In LSU’s 42-30 victory over Texas A&M, Thomas Jr. hauled in five receptions, 58 receiving yards and one of the prettiest touchdown grabs you’ll ever see. Not to be outdone, Nabers also had a sensational toe-tap touchdown a couple of minutes later.
Still, let’s focus on Thomas Jr. here. Despite playing second-fiddle, Thomas Jr. has 1,079 receiving yards and an FBS-leading 15 touchdown receptions this season. Thomas Jr. has the size (6’4″, 205 lbs) and ball skills to be a dominant force for years to come. Thomas Jr. has one more year of eligibility remaining, but it would be a major surprise if he didn’t declare for the 2024 NFL Draft.
With starting quarterback Jordan Travis lost for the season, the Florida State Seminoles have to find new ways to win football games. It makes sense for them to establish the run and rely on the playmakers around backup quarterback Tate Rodemaker.
In Rodemaker’s first start, that’s exactly what they did. In FSU’s 24-15 victory over rival Florida, running back Trey Benson had 95 rushing yards and three rushing touchdowns on a season-high 19 carries. Despite trailing 12-0 early in the contest, Florida State kept feeding Benson, eventually leading to a massive comeback victory.
With the 2024 draft class lacking elite talent at the running back position, player traits and scheme fits could determine what order these players are drafted. Benson probably won’t be the first running back off the board, but his speed and shiftiness in the open field will be coveted by teams running outside zone schemes.
The 88th edition of the Iron Bowl will go down as one of the greatest in the rivalry’s storied history, but it wasn’t all good news for the Alabama Crimson Tide. Sometime before Isaiah Bond hauled in one of the greatest touchdown receptions you’ll ever see, Alabama leading rusher Jase McClellan aggravated a lingering foot injury.
McClellan was seen on crutches and in a walking boot after the Auburn game and his status for Saturday’s SEC Championship is in doubt. If McClellan can’t suit up against #1 Georgia, expect backup running back Roydell Williams and quarterback Jalen Milroe to handle the rushing load.
Entering the season, Clemson wide receiver Antonio Williams was looked at as an emerging devy wide receiver. That is still within the range of possibilities, but it’s been a wasted season for the sophomore wide receiver.
After racking up 600+ receiving yards and four touchdowns as a freshman, Williams struggled through injuries and only managed 192 receiving yards and two touchdowns this season.

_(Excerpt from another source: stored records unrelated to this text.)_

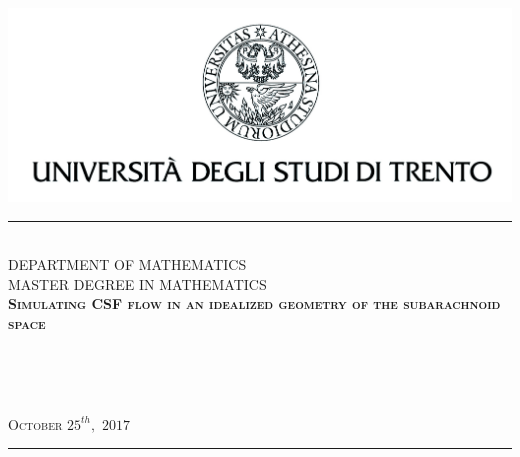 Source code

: \documentclass[a4paper,11pt,openright,twoside]{book}
\begin{document}

\begin{titlepage}
\begin{center}
\vspace*{-2.7cm}
\includegraphics{images/aquila_nome}
\\
\rule{\textwidth}{1pt}
\\[0.5cm]
{\Large DEPARTMENT OF MATHEMATICS}
\\[0.35cm]
{\Large MASTER DEGREE IN MATHEMATICS}
\\[3.5cm]
\textsc{\huge \textbf{Simulating CSF flow in an idealized geometry of the subarachnoid space}}
\\[4cm]
\begin{minipage}{0.5\textwidth}
\\
\end{minipage}
\begin{minipage}{0.45\textwidth}
\vspace{-3.2cm}
 \\
\end{minipage}

\vspace*{\fill}
{\textsc{\normalsize October $25^{th},$ $2017$}}
\rule{\textwidth}{1pt}


\end{center}
\newpage
\thispagestyle{empty}
\phantom{}
\end{titlepage}
\newpage
\thispagestyle{empty}
\end{document}
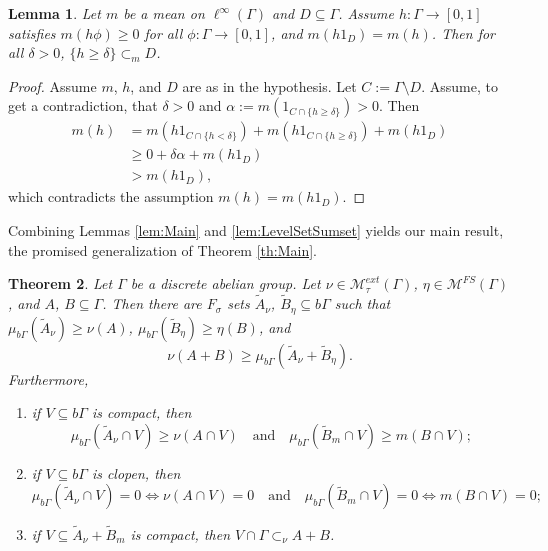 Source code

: \documentclass[12pt]{amsart} \usepackage{amsmath,centernot,amssymb,leftindex}
\newtheorem{theorem}{Theorem}
\newtheorem{lemma}[theorem]{Lemma}
\numberwithin{theorem}{section}
\numberwithin{equation}{section}
\theoremstyle{definition}
\begin{document}
 \begin{lemma}\label{lem:EssentialLevelContainment}
 	Let $m$ be a mean on $\ell^{\infty}(\Gamma)$ and $D\subseteq \Gamma$.  Assume $h:\Gamma \to [0,1]$ satisfies $m(h\phi)\geq 0$ for all $\phi:\Gamma\to[0,1]$, and $m(h1_{D})=m(h)$. Then for all $\delta>0$, $\{h\geq \delta\}\subset_{m} D$.
 \end{lemma}
 
 \begin{proof}
 	Assume $m$, $h$, and $D$ are as in the hypothesis. Let $C:=\Gamma \setminus D$. Assume, to get a contradiction, that $\delta>0$ and $\alpha:=m(1_{C\cap \{h\geq\delta\}})>0$.  Then 
 	\begin{align*}
 		m(h)&= m(h1_{C\cap \{h< \delta\}}) + m(h1_{C\cap \{h\geq \delta\}}) + m(h1_{D})\\ &\geq 0+\delta\alpha+m(h1_{D})\\
 		&>m(h1_{D}),
 	\end{align*} which contradicts the assumption $m(h)=m(h1_{D})$.  
 \end{proof}

 
 
 
 Combining Lemmas \ref{lem:Main} and \ref{lem:LevelSetSumset} yields our main result, the promised generalization of Theorem \ref{th:Main}.
	
	\begin{theorem}\label{th:MainGeneral}  Let $\Gamma$ be a discrete abelian group.  Let $\nu\in \mathcal M_{\tau}^{ext}(\Gamma)$, $\eta\in \mathcal M^{FS}(\Gamma)$, and $A$, $B\subseteq \Gamma$.  
	Then there are $F_{\sigma}$ sets $\tilde{A}_{\nu}$, $\tilde{B}_{\eta}\subseteq b\Gamma$  such that $\mu_{b\Gamma}(\tilde{A}_{\nu})\geq \nu(A)$, $\mu_{b\Gamma}(\tilde{B}_{\eta})\geq \eta(B)$, and
\begin{equation}\label{eq:MainMeasure}
		\nu(A+B)\geq \mu_{b\Gamma}(\tilde{A}_{\nu}+\tilde{B}_{\eta}).
\end{equation}
Furthermore,
\begin{enumerate}
	\item\label{item:recallAVBV} if $V\subseteq b\Gamma$ is compact, then 
	\[\mu_{b\Gamma}(\tilde{A}_{\nu}\cap V)\geq \nu(A\cap V) \quad \text{and} \quad \mu_{b\Gamma}(\tilde{B}_{m}\cap V)\geq m(B\cap V);\]
	
	\item\label{item:recallVbGammaClopen} if $V\subseteq b\Gamma$ is clopen, then
	\[\mu_{b\Gamma}(\tilde{A}_{\nu}\cap V)=0\iff \nu(A\cap V)=0 \quad \text{and} \quad \mu_{b\Gamma}(\tilde{B}_{m}\cap V)=0\iff m(B\cap V)=0;\]
	
	\item\label{item:recallVcapGamma}  if $V\subseteq \tilde{A}_{\nu}+\tilde{B}_{m}$ is compact, then $V\cap \Gamma \subset_{\nu} A+B$.
\end{enumerate}
\end{theorem}	
\end{document}
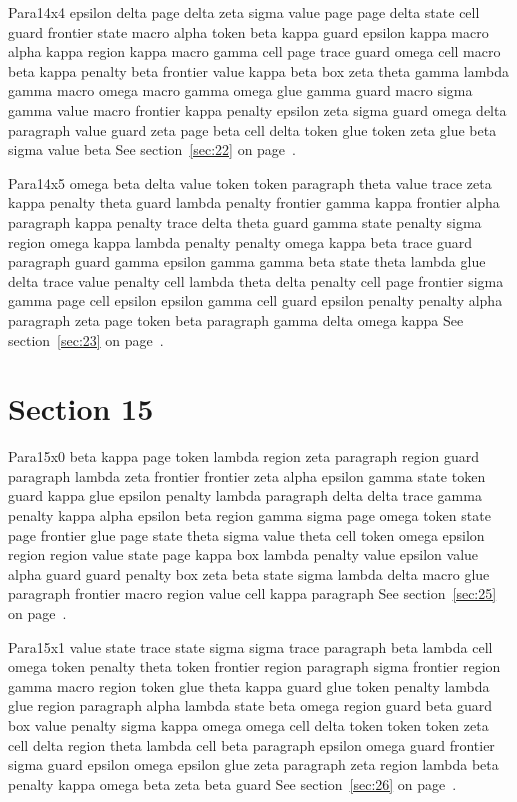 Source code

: \documentclass{article}
\begin{document}
Para14x4 epsilon delta page delta zeta sigma value page page delta state cell guard frontier state macro alpha token beta kappa guard epsilon kappa macro alpha kappa region kappa macro gamma cell page trace guard omega cell macro beta kappa penalty beta frontier value kappa beta box zeta theta gamma lambda gamma macro omega macro gamma omega glue gamma guard macro sigma gamma value macro frontier kappa penalty epsilon zeta sigma guard omega delta paragraph value guard zeta page beta cell delta token glue token zeta glue beta sigma value beta See section~\ref{sec:22} on page~\pageref{sec:6}.

Para14x5 omega beta delta value token token paragraph theta value trace zeta kappa penalty theta guard lambda penalty frontier gamma kappa frontier alpha paragraph kappa penalty trace delta theta guard gamma state penalty sigma region omega kappa lambda penalty penalty omega kappa beta trace guard paragraph guard gamma epsilon gamma gamma beta state theta lambda glue delta trace value penalty cell lambda theta delta penalty cell page frontier sigma gamma page cell epsilon epsilon gamma cell guard epsilon penalty penalty alpha paragraph zeta page token beta paragraph gamma delta omega kappa See section~\ref{sec:23} on page~\pageref{sec:7}.

\section{Section 15}\label{sec:15}
Para15x0 beta kappa page token lambda region zeta paragraph region guard paragraph lambda zeta frontier frontier zeta alpha epsilon gamma state token guard kappa glue epsilon penalty lambda paragraph delta delta trace gamma penalty kappa alpha epsilon beta region gamma sigma page omega token state page frontier glue page state theta sigma value theta cell token omega epsilon region region value state page kappa box lambda penalty value epsilon value alpha guard guard penalty box zeta beta state sigma lambda delta macro glue paragraph frontier macro region value cell kappa paragraph See section~\ref{sec:25} on page~\pageref{sec:5}.

Para15x1 value state trace state sigma sigma trace paragraph beta lambda cell omega token penalty theta token frontier region paragraph sigma frontier region gamma macro region token glue theta kappa guard glue token penalty lambda glue region paragraph alpha lambda state beta omega region guard beta guard box value penalty sigma kappa omega omega cell delta token token token zeta cell delta region theta lambda cell beta paragraph epsilon omega guard frontier sigma guard epsilon omega epsilon glue zeta paragraph zeta region lambda beta penalty kappa omega beta zeta beta guard See section~\ref{sec:26} on page~\pageref{sec:6}.
\end{document}
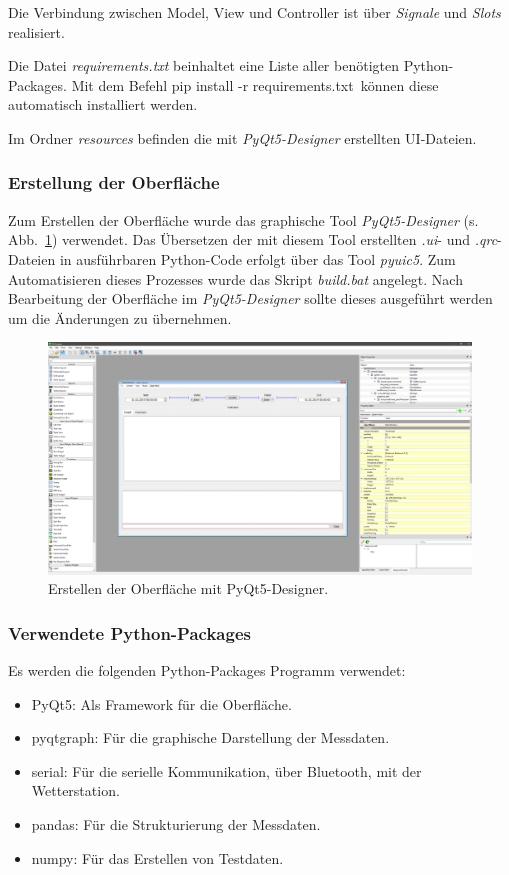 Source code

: Die Verbindung zwischen Model, View und Controller ist über \emph{Signale} und \emph{Slots} realisiert.

Die Datei \emph{requirements.txt} beinhaltet eine Liste aller benötigten Python-Packages. Mit dem Befehl \glqq\textrm{pip install -r requirements.txt}\grqq~können diese automatisch installiert werden.

Im Ordner \emph{resources} befinden die mit \emph{PyQt5-Designer} erstellten UI-Dateien.

\subsubsection*{Erstellung der Oberfläche}
Zum Erstellen der Oberfläche wurde das graphische Tool \emph{PyQt5-Designer} (s. Abb.~\ref{fig:ui_design}) verwendet. Das Übersetzen der mit diesem Tool erstellten \emph{.ui}- und \emph{.qrc}-Dateien in ausführbaren Python-Code erfolgt über das Tool \emph{pyuic5}. Zum Automatisieren dieses Prozesses wurde das Skript \emph{build.bat} angelegt. Nach Bearbeitung der Oberfläche im \emph{PyQt5-Designer} sollte dieses ausgeführt werden um die Änderungen zu übernehmen.
\begin{figure}[H]
  \centering
  \includegraphics[width=\textwidth]{./img/ui_design}
  \caption{Erstellen der Oberfläche mit PyQt5-Designer.}\label{fig:ui_design}
\end{figure}

\subsubsection*{Verwendete Python-Packages}
Es werden die folgenden Python-Packages Programm verwendet:
\begin{itemize}
\item PyQt5: Als Framework für die Oberfläche.
\item pyqtgraph: Für die graphische Darstellung der Messdaten.
\item serial: Für die serielle Kommunikation, über Bluetooth, mit der Wetterstation.
\item pandas: Für die Strukturierung der Messdaten.
\item numpy: Für das Erstellen von Testdaten.
\end{itemize}

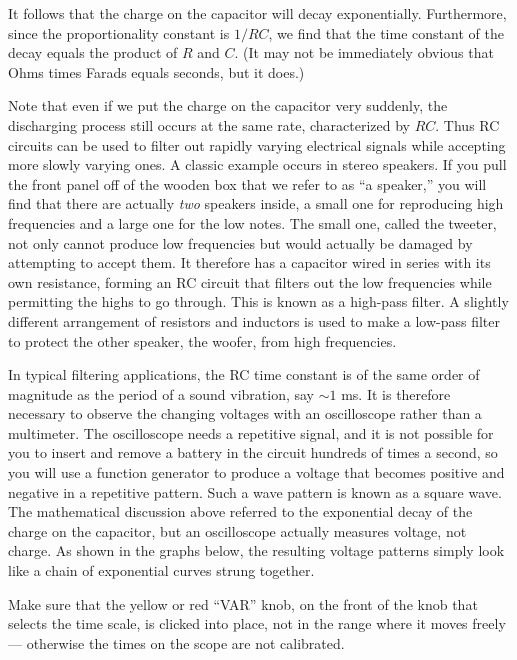 It follows that the charge on the capacitor will decay
exponentially. Furthermore, since the proportionality
constant is $1/RC$, we find that the time constant of the
decay equals the product of $R$ and $C$. (It may not be
immediately obvious that Ohms times Farads equals seconds, but it does.)

Note that even if we put the charge on the capacitor very
suddenly, the discharging process still occurs at the same
rate, characterized by $RC$. Thus RC circuits can be used to
filter out rapidly varying electrical signals while
accepting more slowly varying ones. A classic example occurs
in stereo speakers. If you pull the front panel off of the
wooden box that we refer to as ``a speaker,'' you will find
that there are actually \emph{two} speakers inside, a small
one for reproducing high frequencies and a large one for the
low notes. The small one, called the tweeter, not only
cannot produce low frequencies but would actually be damaged
by attempting to accept them. It therefore has a capacitor
wired in series with its own resistance, forming an RC
circuit that filters out the low frequencies while
permitting the highs to go through. This is known as a
high-pass filter. A slightly different arrangement of
resistors and inductors is used to make a low-pass filter
to protect the other speaker, the woofer, from high frequencies. 

\observations


In typical filtering applications, the RC time constant is
of the same order of magnitude as the period of a sound
vibration, say $\sim1$ ms. It is therefore necessary to
observe the changing voltages with an oscilloscope rather
than a multimeter. The oscilloscope needs a repetitive
signal, and it is not possible for you to insert and remove
a battery in the circuit hundreds of times a second, so you
will use a function generator to produce a voltage that
becomes positive and negative in a repetitive pattern. Such
a wave pattern is known as a square wave. The mathematical
discussion above referred to the exponential decay of the
charge on the capacitor, but an oscilloscope actually
measures voltage, not charge. As shown in the graphs below,
the resulting voltage patterns simply look like a chain of
exponential curves strung together.



Make sure that the yellow or red ``VAR'' knob, on the front of the
knob that selects the time scale, is clicked into place, not
in the range where it moves freely --- otherwise the times
on the scope are not calibrated.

That’s quite a disappointment for a prospect who showed so much promise in year No. 1, but you can’t really hold injuries against a player.
Freshman Tyler Brown has stepped up and played well in his absence, but the Tigers painfully missed Williams’ play-making this season. With Williams only playing in four regular season games, he can technically use a redshirt this year and maintain three more years of college eligibility.